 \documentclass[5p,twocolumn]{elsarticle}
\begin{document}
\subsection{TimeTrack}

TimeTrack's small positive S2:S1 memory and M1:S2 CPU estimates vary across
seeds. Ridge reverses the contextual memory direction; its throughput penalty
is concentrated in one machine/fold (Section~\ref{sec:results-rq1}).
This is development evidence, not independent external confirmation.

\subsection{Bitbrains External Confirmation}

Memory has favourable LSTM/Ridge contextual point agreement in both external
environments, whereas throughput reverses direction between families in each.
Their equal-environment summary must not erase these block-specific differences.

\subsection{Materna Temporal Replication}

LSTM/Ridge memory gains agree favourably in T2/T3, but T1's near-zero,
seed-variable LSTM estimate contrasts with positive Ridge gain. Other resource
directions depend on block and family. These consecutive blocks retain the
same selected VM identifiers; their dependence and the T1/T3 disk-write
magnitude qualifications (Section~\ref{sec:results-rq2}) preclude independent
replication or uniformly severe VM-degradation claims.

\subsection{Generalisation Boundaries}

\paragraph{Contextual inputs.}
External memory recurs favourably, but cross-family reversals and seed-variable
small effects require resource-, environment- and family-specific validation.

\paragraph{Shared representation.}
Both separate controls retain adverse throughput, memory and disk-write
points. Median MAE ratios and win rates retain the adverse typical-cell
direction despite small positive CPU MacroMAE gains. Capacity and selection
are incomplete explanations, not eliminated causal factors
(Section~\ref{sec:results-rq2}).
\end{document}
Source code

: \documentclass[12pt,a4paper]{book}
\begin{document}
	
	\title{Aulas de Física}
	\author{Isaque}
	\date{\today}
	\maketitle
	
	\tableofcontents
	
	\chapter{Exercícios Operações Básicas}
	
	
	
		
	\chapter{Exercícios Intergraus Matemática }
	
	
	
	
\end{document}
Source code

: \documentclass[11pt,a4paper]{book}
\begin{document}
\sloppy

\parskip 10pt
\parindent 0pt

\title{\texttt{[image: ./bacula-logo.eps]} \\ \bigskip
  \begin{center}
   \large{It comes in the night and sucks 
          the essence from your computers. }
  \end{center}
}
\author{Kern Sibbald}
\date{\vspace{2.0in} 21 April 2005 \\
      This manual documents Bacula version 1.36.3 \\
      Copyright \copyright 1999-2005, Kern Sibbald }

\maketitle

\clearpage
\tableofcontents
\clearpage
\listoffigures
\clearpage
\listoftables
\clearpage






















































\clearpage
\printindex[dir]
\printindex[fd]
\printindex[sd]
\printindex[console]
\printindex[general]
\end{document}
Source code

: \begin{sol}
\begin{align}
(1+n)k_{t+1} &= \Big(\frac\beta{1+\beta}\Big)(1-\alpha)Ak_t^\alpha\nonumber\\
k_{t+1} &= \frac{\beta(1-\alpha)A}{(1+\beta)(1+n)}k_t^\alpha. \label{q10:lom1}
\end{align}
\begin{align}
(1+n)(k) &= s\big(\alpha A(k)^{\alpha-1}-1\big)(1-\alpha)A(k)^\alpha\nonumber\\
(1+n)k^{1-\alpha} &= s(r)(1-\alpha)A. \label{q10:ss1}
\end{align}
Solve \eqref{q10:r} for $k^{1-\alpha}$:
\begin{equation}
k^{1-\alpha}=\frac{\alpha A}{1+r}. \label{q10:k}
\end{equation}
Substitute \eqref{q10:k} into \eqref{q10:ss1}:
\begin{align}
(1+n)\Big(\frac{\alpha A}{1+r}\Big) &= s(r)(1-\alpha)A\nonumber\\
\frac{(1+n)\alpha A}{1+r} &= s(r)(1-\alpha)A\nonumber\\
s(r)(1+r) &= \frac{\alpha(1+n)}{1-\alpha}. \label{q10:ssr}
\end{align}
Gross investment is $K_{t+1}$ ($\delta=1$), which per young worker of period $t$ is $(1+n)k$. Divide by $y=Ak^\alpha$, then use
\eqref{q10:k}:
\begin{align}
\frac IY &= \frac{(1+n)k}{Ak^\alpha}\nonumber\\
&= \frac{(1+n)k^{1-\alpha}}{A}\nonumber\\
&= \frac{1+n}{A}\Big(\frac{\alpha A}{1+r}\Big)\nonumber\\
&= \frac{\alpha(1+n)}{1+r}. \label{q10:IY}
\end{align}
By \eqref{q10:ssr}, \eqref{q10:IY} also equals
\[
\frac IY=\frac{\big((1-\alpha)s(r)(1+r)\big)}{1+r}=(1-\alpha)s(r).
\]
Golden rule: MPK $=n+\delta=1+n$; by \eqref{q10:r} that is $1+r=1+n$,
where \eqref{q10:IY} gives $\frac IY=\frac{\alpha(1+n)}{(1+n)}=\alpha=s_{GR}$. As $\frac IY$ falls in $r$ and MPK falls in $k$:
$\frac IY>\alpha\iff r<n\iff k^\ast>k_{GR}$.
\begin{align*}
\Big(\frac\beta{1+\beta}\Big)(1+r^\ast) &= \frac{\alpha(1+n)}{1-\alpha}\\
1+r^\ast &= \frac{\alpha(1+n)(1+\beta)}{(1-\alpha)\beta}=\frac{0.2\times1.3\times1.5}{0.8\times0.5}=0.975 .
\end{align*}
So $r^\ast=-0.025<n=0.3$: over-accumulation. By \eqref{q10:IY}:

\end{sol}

Activity: Here the job is to restate all of the data word for word.

Response box:
 \documentclass[5p,twocolumn]{elsarticle}
\begin{document}
\subsection{TimeTrack}

TimeTrack's small positive S2:S1 memory and M1:S2 CPU estimates vary across
seeds. Ridge reverses the contextual memory direction; its throughput penalty
is concentrated in one machine/fold (Section~\ref{sec:results-rq1}).
This is development evidence, not independent external confirmation.

\subsection{Bitbrains External Confirmation}

Memory has favourable LSTM/Ridge contextual point agreement in both external
environments, whereas throughput reverses direction between families in each.
Their equal-environment summary must not erase these block-specific differences.

\subsection{Materna Temporal Replication}

LSTM/Ridge memory gains agree favourably in T2/T3, but T1's near-zero,
seed-variable LSTM estimate contrasts with positive Ridge gain. Other resource
directions depend on block and family. These consecutive blocks retain the
same selected VM identifiers; their dependence and the T1/T3 disk-write
magnitude qualifications (Section~\ref{sec:results-rq2}) preclude independent
replication or uniformly severe VM-degradation claims.

\subsection{Generalisation Boundaries}

\paragraph{Contextual inputs.}
External memory recurs favourably, but cross-family reversals and seed-variable
small effects require resource-, environment- and family-specific validation.

\paragraph{Shared representation.}
Both separate controls retain adverse throughput, memory and disk-write
points. Median MAE ratios and win rates retain the adverse typical-cell
direction despite small positive CPU MacroMAE gains. Capacity and selection
are incomplete explanations, not eliminated causal factors
(Section~\ref{sec:results-rq2}).
\end{document}
Source code

: \documentclass[12pt,a4paper]{book}
\begin{document}
	
	\title{Aulas de Física}
	\author{Isaque}
	\date{\today}
	\maketitle
	
	\tableofcontents
	
	\chapter{Exercícios Operações Básicas}
	
	
	
		
	\chapter{Exercícios Intergraus Matemática }
	
	
	
	
\end{document}
Source code

: \documentclass[11pt,a4paper]{book}
\begin{document}
\sloppy

\parskip 10pt
\parindent 0pt

\title{\texttt{[image: ./bacula-logo.eps]} \\ \bigskip
  \begin{center}
   \large{It comes in the night and sucks 
          the essence from your computers. }
  \end{center}
}
\author{Kern Sibbald}
\date{\vspace{2.0in} 21 April 2005 \\
      This manual documents Bacula version 1.36.3 \\
      Copyright \copyright 1999-2005, Kern Sibbald }

\maketitle

\clearpage
\tableofcontents
\clearpage
\listoffigures
\clearpage
\listoftables
\clearpage






















































\clearpage
\printindex[dir]
\printindex[fd]
\printindex[sd]
\printindex[console]
\printindex[general]
\end{document}
Source code

: \begin{sol}
\begin{align}
(1+n)k_{t+1} &= \Big(\frac\beta{1+\beta}\Big)(1-\alpha)Ak_t^\alpha\nonumber\\
k_{t+1} &= \frac{\beta(1-\alpha)A}{(1+\beta)(1+n)}k_t^\alpha. \label{q10:lom1}
\end{align}
\begin{align}
(1+n)(k) &= s\big(\alpha A(k)^{\alpha-1}-1\big)(1-\alpha)A(k)^\alpha\nonumber\\
(1+n)k^{1-\alpha} &= s(r)(1-\alpha)A. \label{q10:ss1}
\end{align}
Solve \eqref{q10:r} for $k^{1-\alpha}$:
\begin{equation}
k^{1-\alpha}=\frac{\alpha A}{1+r}. \label{q10:k}
\end{equation}
Substitute \eqref{q10:k} into \eqref{q10:ss1}:
\begin{align}
(1+n)\Big(\frac{\alpha A}{1+r}\Big) &= s(r)(1-\alpha)A\nonumber\\
\frac{(1+n)\alpha A}{1+r} &= s(r)(1-\alpha)A\nonumber\\
s(r)(1+r) &= \frac{\alpha(1+n)}{1-\alpha}. \label{q10:ssr}
\end{align}
Gross investment is $K_{t+1}$ ($\delta=1$), which per young worker of period $t$ is $(1+n)k$. Divide by $y=Ak^\alpha$, then use
\eqref{q10:k}:
\begin{align}
\frac IY &= \frac{(1+n)k}{Ak^\alpha}\nonumber\\
&= \frac{(1+n)k^{1-\alpha}}{A}\nonumber\\
&= \frac{1+n}{A}\Big(\frac{\alpha A}{1+r}\Big)\nonumber\\
&= \frac{\alpha(1+n)}{1+r}. \label{q10:IY}
\end{align}
By \eqref{q10:ssr}, \eqref{q10:IY} also equals
\[
\frac IY=\frac{\big((1-\alpha)s(r)(1+r)\big)}{1+r}=(1-\alpha)s(r).
\]
Golden rule: MPK $=n+\delta=1+n$; by \eqref{q10:r} that is $1+r=1+n$,
where \eqref{q10:IY} gives $\frac IY=\frac{\alpha(1+n)}{(1+n)}=\alpha=s_{GR}$. As $\frac IY$ falls in $r$ and MPK falls in $k$:
$\frac IY>\alpha\iff r<n\iff k^\ast>k_{GR}$.
\begin{align*}
\Big(\frac\beta{1+\beta}\Big)(1+r^\ast) &= \frac{\alpha(1+n)}{1-\alpha}\\
1+r^\ast &= \frac{\alpha(1+n)(1+\beta)}{(1-\alpha)\beta}=\frac{0.2\times1.3\times1.5}{0.8\times0.5}=0.975 .
\end{align*}
So $r^\ast=-0.025<n=0.3$: over-accumulation. By \eqref{q10:IY}:

\end{sol}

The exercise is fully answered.